TII menekankan pentingnya penguatan organized citizen dalam melakukan transformasi struktural melawan korupsi yang tentunya sangat melibatkan CSO. Dalam menjalankan strategi organized citizen-nya TII berargumen hubungan dengan akademisi serta pegiat sosial tidak cukup, tetapi juga dibutuhkan pendekatan dan kerja sama dengan kelompok-kelompok politik yang berorientasi pada kepentingan publik karena reformasi hukum dan kelembagaan tidak cukup mencegah korupsi. Berhubung korupsi di Indonesia adalah masalah politik yang tidak dapat dipisahkan dari perjuangan politik dan gerakan demokrasi untuk mencapai kepentingan rakyat, salah satu cara yang dianjurkan oleh TII adalah perlawanan kekuatan korupsi dengan media sosial. Juga ditekankan penguasaan isu-isu sektoral dalam gerakan anti-korupsi dan kesadaran warga sebagai pembayar pajak yang berhak menuntut pertanggungjawaban pelaksana pembangunan. Salah satu hal yang harus ditekankan dalam penguatan kesadaran demokrasi warga adalah penolakan dan perlawanan terhadap money politik, dengan kesadaran bahwa hal itu merendahkan harga diri dan martabat seorang warga negara dengan mereduksi kebutuhan warga negara hanya sebatas uang dan hanya menguatkan pola hubungan klientalistik.

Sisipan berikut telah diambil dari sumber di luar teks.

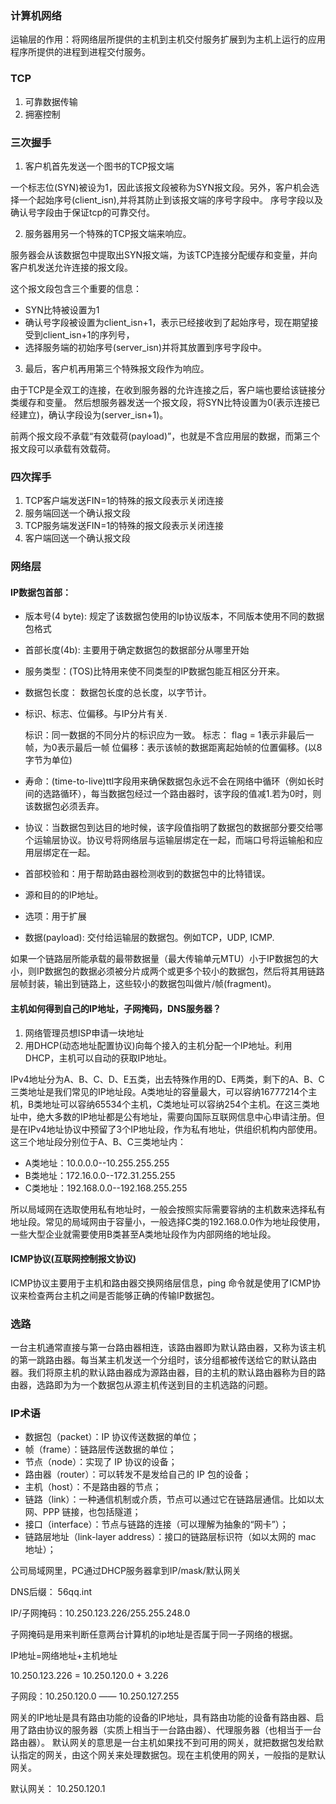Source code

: ### 计算机网络 


运输层的作用：将网络层所提供的主机到主机交付服务扩展到为主机上运行的应用程序所提供的进程到进程交付服务。

### TCP

1. 可靠数据传输
2. 拥塞控制


### 三次握手


1. 客户机首先发送一个图书的TCP报文端

一个标志位(SYN)被设为1，因此该报文段被称为SYN报文段。另外，客户机会选择一个起始序号(client_isn),并将其防止到该报文端的序号字段中。 序号字段以及确认号字段由于保证tcp的可靠交付。

2. 服务器用另一个特殊的TCP报文端来响应。

服务器会从该数据包中提取出SYN报文端，为该TCP连接分配缓存和变量，并向客户机发送允许连接的报文段。

这个报文段包含三个重要的信息： 

  - SYN比特被设置为1
  - 确认号字段被设置为client_isn+1，表示已经接收到了起始序号，现在期望接受到client_isn+1的序列号，
  - 选择服务端的初始序号(server_isn)并将其放置到序号字段中。


3. 最后，客户机再用第三个特殊报文段作为响应。

由于TCP是全双工的连接，在收到服务器的允许连接之后，客户端也要给该链接分类缓存和变量。
然后想服务器发送一个报文段，将SYN比特设置为0(表示连接已经建立)，确认字段设为(server_isn+1)。


前两个报文段不承载“有效载荷(payload)”，也就是不含应用层的数据，而第三个报文段可以承载有效载荷。

### 四次挥手


1. TCP客户端发送FIN=1的特殊的报文段表示关闭连接
2. 服务端回送一个确认报文段
3. TCP服务端发送FIN=1的特殊的报文段表示关闭连接
4. 客户端回送一个确认报文段



### 网络层




#### IP数据包首部：

- 版本号(4 byte): 规定了该数据包使用的Ip协议版本，不同版本使用不同的数据包格式
- 首部长度(4b): 主要用于确定数据包的数据部分从哪里开始
- 服务类型：(TOS)比特用来使不同类型的IP数据包能互相区分开来。
- 数据包长度： 数据包长度的总长度，以字节计。
- 标识、标志、位偏移。与IP分片有关.

  标识：同一数据的不同分片的标识应为一致。
  标志： flag = 1表示非最后一帧，为0表示最后一帧
  位偏移：表示该帧的数据距离起始帧的位置偏移。(以8字节为单位)

- 寿命：(time-to-live)ttl字段用来确保数据包永远不会在网络中循环（例如长时间的选路循环），每当数据包经过一个路由器时，该字段的值减1.若为0时，则该数据包必须丢弃。
- 协议：当数据包到达目的地时候，该字段值指明了数据包的数据部分要交给哪个运输层协议。协议号将网络层与运输层绑定在一起，而端口号将运输船和应用层绑定在一起。
- 首部校验和：用于帮助路由器检测收到的数据包中的比特错误。
- 源和目的的IP地址。
- 选项：用于扩展
- 数据(payload): 交付给运输层的数据包。例如TCP，UDP, ICMP.



如果一个链路层所能承载的最带数据量（最大传输单元MTU）小于IP数据包的大小，则IP数据包的数据必须被分片成两个或更多个较小的数据包，然后将其用链路层帧封装，输出到链路上，这些较小的数据包叫做片/帧(fragment)。





#### 主机如何得到自己的IP地址，子网掩码，DNS服务器？


1. 网络管理员想ISP申请一块地址
2. 用DHCP(动态地址配置协议)向每个接入的主机分配一个IP地址。利用DHCP，主机可以自动的获取IP地址。


IPv4地址分为A、B、C、D、E五类，出去特殊作用的D、E两类，剩下的A、B、C三类地址是我们常见的IP地址段。A类地址的容量最大，可以容纳16777214个主机，B类地址可以容纳65534个主机，C类地址可以容纳254个主机。在这三类地址中，绝大多数的IP地址都是公有地址，需要向国际互联网信息中心申请注册。但是在IPv4地址协议中预留了3个IP地址段，作为私有地址，供组织机构内部使用。这三个地址段分别位于A、B、C三类地址内：

- A类地址：10.0.0.0--10.255.255.255
- B类地址：172.16.0.0--172.31.255.255 
- C类地址：192.168.0.0--192.168.255.255

所以局域网在选取使用私有地址时，一般会按照实际需要容纳的主机数来选择私有地址段。常见的局域网由于容量小，一般选择C类的192.168.0.0作为地址段使用，一些大型企业就需要使用B类甚至A类地址段作为内部网络的地址段。



#### ICMP协议(互联网控制报文协议)

ICMP协议主要用于主机和路由器交换网络层信息，ping 命令就是使用了ICMP协议来检查两台主机之间是否能够正确的传输IP数据包。




### 选路

一台主机通常直接与第一台路由器相连，该路由器即为默认路由器，又称为该主机的第一跳路由器。每当某主机发送一个分组时，该分组都被传送给它的默认路由器。我们将原主机的默认路由器成为源路由器，目的主机的默认路由器称为目的路由器，选路即为为一个数据包从源主机传送到目的主机选路的问题。










































### IP术语


- 数据包（packet）：IP 协议传送数据的单位；
- 帧（frame）：链路层传送数据的单位；
- 节点（node）：实现了 IP 协议的设备；
- 路由器（router）：可以转发不是发给自己的 IP 包的设备；
- 主机（host）：不是路由器的节点；
- 链路（link）：一种通信机制或介质，节点可以通过它在链路层通信。比如以太网、PPP 链接，也包括隧道；
- 接口（interface）：节点与链路的连接（可以理解为抽象的“网卡”）；
- 链路层地址（link-layer address）：接口的链路层标识符（如以太网的 mac 地址）；


公司局域网里，PC通过DHCP服务器拿到IP/mask/默认网关

DNS后缀： 56qq.int

IP/子网掩码：10.250.123.226/255.255.248.0

子网掩码是用来判断任意两台计算机的ip地址是否属于同一子网络的根据。

IP地址=网络地址+主机地址

10.250.123.226 = 10.250.120.0 + 3.226

子网段：10.250.120.0 —— 10.250.127.255

网关的IP地址是具有路由功能的设备的IP地址，具有路由功能的设备有路由器、启用了路由协议的服务器（实质上相当于一台路由器）、代理服务器（也相当于一台路由器）。
默认网关的意思是一台主机如果找不到可用的网关，就把数据包发给默认指定的网关，由这个网关来处理数据包。现在主机使用的网关，一般指的是默认网关。

默认网关： 10.250.120.1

3.         Peran Masyarakat Bisnis

Keterlibatan dunia bisnis dalam melawan korupsi lebih penting lagi mengingat membesarnya biaya politik, di mana semakin banyaknya pebisnis yang menjadi politikus dan penguasa yang disebut sebagai oligarki. Dunia bisnis tanpa pungutan dan suap yang menciptakan iklim usaha yang transparan, sehat, dan bersih adalah mimpi buruk menjadi kenyataan bagi para koruptor.

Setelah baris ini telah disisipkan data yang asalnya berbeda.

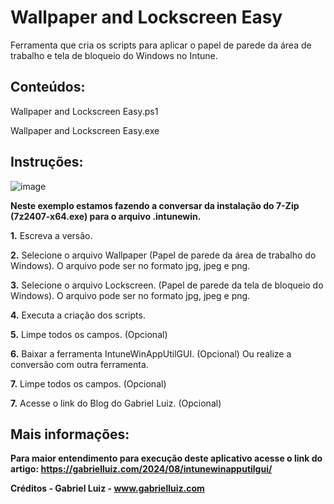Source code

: # Wallpaper and Lockscreen Easy
Ferramenta que cria os scripts para aplicar o papel de parede da área de trabalho e tela de bloqueio do Windows no Intune.


## **Conteúdos:**

Wallpaper and Lockscreen Easy.ps1

Wallpaper and Lockscreen Easy.exe


## **Instruções:**

![image](https://github.com/user-attachments/assets/b095e9cb-9be8-48e7-895c-6f845ec9e8e4)



**Neste exemplo estamos fazendo a conversar da instalação do 7-Zip (7z2407-x64.exe) para o arquivo .intunewin.**

 
 **1.** Escreva a versão.

 **2.**  Selecione o arquivo Wallpaper (Papel de parede da área de trabalho do Windows). O arquivo pode ser no formato jpg, jpeg e png.

 **3.** Selecione o arquivo Lockscreen. (Papel de parede da tela de bloqueio do Windows). O arquivo pode ser no formato jpg, jpeg e png.

 **4.** Executa a criação dos scripts.

 **5.** Limpe todos os campos. (Opcional)

 **6.** Baixar a ferramenta IntuneWinAppUtilGUI. (Opcional) Ou realize a conversão com outra ferramenta.

 **7.** Limpe todos os campos. (Opcional)
 
 **7.** Acesse o link do Blog do Gabriel Luiz. (Opcional)

   
## **Mais informações:**

**Para maior entendimento para execução deste aplicativo acesse o link do artigo: https://gabrielluiz.com/2024/08/intunewinapputilgui/**

**Créditos - Gabriel Luiz - www.gabrielluiz.com**
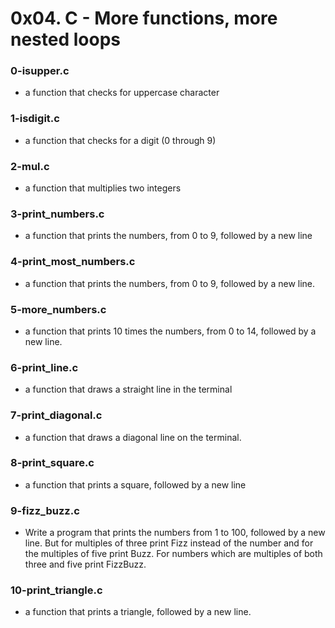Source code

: # 0x04. C - More functions, more nested loops

### 0-isupper.c
- a function that checks for uppercase character

### 1-isdigit.c
- a function that checks for a digit (0 through 9)

### 2-mul.c
- a function that multiplies two integers

### 3-print_numbers.c
- a function that prints the numbers, from 0 to 9, followed by a new line

### 4-print_most_numbers.c
- a function that prints the numbers, from 0 to 9, followed by a new line.

### 5-more_numbers.c
- a function that prints 10 times the numbers, from 0 to 14, followed by a new line.

### 6-print_line.c
- a function that draws a straight line in the terminal

### 7-print_diagonal.c
- a function that draws a diagonal line on the terminal.

### 8-print_square.c
- a function that prints a square, followed by a new line

### 9-fizz_buzz.c
- Write a program that prints the numbers from 1 to 100, followed by a new line. But for multiples of three print Fizz instead of the number and for the multiples of five print Buzz. For numbers which are multiples of both three and five print FizzBuzz.

### 10-print_triangle.c
- a function that prints a triangle, followed by a new line.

Buku ini sangat menarik untuk dibaca karena dengan memahami dan mengimplementasikannya pada kehidupan, kita akan turut berkontribusi bagi negara untuk memberantas korupsi. Penulis menyampaikan isi dari buku ini dengan bahasa yang mudah dipahami meskipun terdapat beberapa istilah yang belum dipahami pembaca. Namun, hal tersebut tidak membuat pembaca menjadi tidak memahami apa yang ingin disampaikan penulis. Artinya, isi yang ingin disampaikan oleh penulis tetap dapat tersampaikan dengan baik. Pada buku ini juga terdapat banyak contoh ataupun studi kasus nyata yang terjadi baik di dalam maupun luar negeri yang membuat pembaca dapat lebih memahami isi buku ini lebih dalam lagi.

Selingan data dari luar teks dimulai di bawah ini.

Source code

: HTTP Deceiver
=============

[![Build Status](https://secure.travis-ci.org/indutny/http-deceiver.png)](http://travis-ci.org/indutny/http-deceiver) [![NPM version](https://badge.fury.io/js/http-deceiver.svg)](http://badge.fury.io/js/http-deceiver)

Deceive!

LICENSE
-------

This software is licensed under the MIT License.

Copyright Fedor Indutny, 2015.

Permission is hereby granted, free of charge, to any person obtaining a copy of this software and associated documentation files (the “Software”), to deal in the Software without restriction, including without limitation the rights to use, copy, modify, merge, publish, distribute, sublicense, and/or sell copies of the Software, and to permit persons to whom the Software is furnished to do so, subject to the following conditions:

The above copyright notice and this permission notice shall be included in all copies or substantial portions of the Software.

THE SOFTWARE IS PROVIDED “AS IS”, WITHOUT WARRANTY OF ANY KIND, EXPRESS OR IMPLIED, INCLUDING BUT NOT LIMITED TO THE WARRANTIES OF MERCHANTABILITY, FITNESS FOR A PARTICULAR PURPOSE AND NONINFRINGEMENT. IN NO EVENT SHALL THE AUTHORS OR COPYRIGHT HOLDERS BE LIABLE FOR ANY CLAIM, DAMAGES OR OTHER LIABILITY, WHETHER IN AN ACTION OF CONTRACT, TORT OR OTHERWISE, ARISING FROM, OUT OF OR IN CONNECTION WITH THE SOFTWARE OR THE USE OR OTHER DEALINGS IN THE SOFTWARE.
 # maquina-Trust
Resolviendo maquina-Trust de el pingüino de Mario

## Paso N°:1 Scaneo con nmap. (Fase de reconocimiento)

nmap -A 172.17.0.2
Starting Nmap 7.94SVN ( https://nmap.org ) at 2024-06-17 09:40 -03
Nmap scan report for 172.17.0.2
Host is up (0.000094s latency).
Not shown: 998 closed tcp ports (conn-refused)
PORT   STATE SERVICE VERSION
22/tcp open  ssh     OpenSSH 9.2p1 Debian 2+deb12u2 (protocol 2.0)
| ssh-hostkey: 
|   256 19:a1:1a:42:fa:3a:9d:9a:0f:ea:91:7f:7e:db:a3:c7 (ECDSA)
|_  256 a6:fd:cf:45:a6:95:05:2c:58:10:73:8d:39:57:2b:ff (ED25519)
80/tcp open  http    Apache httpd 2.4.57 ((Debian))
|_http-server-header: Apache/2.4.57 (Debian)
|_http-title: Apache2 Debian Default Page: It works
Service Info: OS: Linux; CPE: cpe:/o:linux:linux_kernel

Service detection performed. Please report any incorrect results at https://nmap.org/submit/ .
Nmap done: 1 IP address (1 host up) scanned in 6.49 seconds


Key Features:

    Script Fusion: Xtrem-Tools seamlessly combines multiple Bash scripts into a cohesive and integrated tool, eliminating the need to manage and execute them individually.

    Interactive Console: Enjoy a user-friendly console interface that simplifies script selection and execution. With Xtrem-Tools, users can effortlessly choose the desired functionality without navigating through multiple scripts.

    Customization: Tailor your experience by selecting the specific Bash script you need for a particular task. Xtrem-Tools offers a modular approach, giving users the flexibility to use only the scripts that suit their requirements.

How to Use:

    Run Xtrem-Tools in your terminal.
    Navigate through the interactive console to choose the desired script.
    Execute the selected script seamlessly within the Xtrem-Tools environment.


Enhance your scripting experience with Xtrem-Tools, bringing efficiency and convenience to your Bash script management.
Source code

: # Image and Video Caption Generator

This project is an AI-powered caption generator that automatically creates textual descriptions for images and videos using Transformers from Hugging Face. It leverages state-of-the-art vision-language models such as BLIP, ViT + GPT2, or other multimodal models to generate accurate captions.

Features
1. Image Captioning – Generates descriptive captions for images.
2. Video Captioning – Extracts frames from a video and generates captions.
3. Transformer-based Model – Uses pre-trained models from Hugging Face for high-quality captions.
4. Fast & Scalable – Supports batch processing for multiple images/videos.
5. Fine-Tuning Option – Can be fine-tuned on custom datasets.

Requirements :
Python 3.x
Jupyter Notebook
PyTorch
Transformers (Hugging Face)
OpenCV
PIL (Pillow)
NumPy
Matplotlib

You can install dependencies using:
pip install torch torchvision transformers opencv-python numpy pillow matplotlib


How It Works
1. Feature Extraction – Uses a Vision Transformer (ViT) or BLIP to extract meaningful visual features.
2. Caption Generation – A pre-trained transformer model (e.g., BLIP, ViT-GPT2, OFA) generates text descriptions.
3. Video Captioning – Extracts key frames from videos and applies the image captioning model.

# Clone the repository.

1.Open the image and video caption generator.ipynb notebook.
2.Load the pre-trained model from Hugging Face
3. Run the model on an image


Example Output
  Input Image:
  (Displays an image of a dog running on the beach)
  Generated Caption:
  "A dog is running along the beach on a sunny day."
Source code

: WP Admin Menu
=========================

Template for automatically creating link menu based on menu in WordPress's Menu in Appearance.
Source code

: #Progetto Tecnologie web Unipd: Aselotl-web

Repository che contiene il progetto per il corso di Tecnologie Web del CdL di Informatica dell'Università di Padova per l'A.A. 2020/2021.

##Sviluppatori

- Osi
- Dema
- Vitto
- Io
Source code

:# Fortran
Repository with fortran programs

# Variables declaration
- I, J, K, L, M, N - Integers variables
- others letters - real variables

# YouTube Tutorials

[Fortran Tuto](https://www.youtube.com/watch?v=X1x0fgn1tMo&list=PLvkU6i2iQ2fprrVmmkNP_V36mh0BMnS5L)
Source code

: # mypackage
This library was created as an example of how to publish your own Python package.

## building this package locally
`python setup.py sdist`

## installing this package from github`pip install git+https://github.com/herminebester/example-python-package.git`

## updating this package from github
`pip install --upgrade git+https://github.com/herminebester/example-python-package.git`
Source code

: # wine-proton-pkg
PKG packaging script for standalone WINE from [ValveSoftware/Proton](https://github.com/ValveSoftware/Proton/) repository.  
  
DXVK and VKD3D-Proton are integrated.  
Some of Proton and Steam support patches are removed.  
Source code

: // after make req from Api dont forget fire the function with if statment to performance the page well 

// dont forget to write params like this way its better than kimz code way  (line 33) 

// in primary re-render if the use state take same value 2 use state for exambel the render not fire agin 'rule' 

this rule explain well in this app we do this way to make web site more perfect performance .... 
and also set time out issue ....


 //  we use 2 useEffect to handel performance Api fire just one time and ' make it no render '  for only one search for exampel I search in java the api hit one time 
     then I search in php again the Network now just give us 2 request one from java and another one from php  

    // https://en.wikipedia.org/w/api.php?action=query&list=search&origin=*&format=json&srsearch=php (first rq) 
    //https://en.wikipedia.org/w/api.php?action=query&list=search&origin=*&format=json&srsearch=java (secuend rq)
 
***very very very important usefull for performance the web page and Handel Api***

Cover bukunya menonjolkan warna merah dan menggunakan font style yang tidak kaku sehingga tampak eye-catching, yang artinya adalah menarik dan membuat siapa pun yang melihatnya menjadi penasaran akan isi buku ini. Buku ini direkomendasikan untuk setiap warga negara Indonesia, terutama kita sebagai generasi muda sebagai harapan negara di masa depan agar tingkat demokrasi negara dapat meningkat dan tingkat korupsi negara pun dapat menurun secara signifikan sehingga rakyat secara keseluruhan menjadi lebih makmur.